# Dilations Exploration

What are the three transformations classified as "Rigid Motion"?

Why are these transformations called Rigid Motion?

## Below is a graph of Triangle ABC, then a translation (left 4), then a reflection (across the x-axis), then a rotation (90 degrees counter-clockwise). Verify these are rigid motions by checking that the area and perimeter remain unchanged for each triangle

## Draw Triangle ABC with points A(1,2), B(5,1), and C(4,2). Then draw Triangle DEF with points D(2,4), E(10,2), and F(8,4).

Explain how the two triangles pictured above are alike and how are they not alike.

Write down the coordinates for point A and point D. Do you notice any connection?

Do you see the same connection for the other 2 points?

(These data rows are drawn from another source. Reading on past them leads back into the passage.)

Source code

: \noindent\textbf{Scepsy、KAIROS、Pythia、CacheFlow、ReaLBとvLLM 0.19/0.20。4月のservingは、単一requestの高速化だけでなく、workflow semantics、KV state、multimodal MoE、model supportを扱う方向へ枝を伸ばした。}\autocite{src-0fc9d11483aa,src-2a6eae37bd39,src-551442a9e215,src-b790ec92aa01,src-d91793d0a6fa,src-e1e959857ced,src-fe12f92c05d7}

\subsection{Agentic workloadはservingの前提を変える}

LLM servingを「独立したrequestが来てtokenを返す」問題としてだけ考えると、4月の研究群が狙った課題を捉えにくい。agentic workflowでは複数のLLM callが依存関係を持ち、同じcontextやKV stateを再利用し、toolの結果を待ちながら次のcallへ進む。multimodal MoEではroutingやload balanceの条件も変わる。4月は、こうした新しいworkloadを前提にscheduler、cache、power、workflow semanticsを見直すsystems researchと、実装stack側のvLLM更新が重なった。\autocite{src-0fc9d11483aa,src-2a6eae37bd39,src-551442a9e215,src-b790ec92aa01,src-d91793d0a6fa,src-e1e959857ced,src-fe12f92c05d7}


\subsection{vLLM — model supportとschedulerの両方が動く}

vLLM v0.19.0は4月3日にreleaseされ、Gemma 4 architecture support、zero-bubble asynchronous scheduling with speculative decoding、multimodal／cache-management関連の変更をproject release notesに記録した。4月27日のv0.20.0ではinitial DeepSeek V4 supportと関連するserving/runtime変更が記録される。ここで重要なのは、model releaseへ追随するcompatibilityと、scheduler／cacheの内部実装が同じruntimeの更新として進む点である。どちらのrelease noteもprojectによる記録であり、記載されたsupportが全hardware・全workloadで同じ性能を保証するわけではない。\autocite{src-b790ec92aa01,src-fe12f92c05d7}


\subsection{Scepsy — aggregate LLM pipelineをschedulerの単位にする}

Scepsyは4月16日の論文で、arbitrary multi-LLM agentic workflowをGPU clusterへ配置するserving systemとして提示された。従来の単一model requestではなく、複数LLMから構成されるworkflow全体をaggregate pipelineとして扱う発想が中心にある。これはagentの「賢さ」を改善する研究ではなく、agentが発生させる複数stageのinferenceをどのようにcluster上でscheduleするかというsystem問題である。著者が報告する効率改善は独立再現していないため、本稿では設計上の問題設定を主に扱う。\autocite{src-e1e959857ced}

Explain.

## Use this picture to answer the questions that follow.

Move the points around in the picture above. What do you notice about the corresponding coordinates?

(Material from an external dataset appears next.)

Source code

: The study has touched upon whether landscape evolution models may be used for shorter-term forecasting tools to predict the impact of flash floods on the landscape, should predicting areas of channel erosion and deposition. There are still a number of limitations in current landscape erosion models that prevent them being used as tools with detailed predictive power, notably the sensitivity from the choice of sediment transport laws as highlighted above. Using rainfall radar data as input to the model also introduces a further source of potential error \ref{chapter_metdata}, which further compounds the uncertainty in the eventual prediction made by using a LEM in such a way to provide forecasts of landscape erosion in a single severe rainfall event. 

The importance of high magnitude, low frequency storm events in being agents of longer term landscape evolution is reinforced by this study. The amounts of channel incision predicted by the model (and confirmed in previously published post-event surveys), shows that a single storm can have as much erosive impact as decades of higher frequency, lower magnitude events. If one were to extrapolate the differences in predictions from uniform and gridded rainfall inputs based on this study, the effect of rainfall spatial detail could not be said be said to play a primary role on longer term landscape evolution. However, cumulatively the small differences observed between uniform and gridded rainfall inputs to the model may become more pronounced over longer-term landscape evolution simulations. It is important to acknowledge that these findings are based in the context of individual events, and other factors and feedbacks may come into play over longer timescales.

## Draw Triangle A'B'C' after a dilation using a Scale Factor of 3. (that means, find the coordinates for points A,B, and C, then multiply the x and y coordiantes by 3).

## Use this picture to answer the questions that follow.

So, we know that when (0,0) is the center of dilation, the coordinate points are multiplied by the same scale factor. Look at Point A and Point A' in the above diagram. What is the scale factor of this dilation?

What pattern do you notice about the corresponding side lengths? Are they multiplied by the same scale factor?

Does the Area increase by the same scale factor?

Move the points around in the picture above. Do your answers above stay the same?

## Use this picture to answer the questions that follow.

What is the scale factor of the dilation pictured above?

Where is the center of dilation?

What happens to the corresponding angles when the shape is dilated? Feel free to move the points around to see the pattern.

Do the angles increase by the Scale Factor?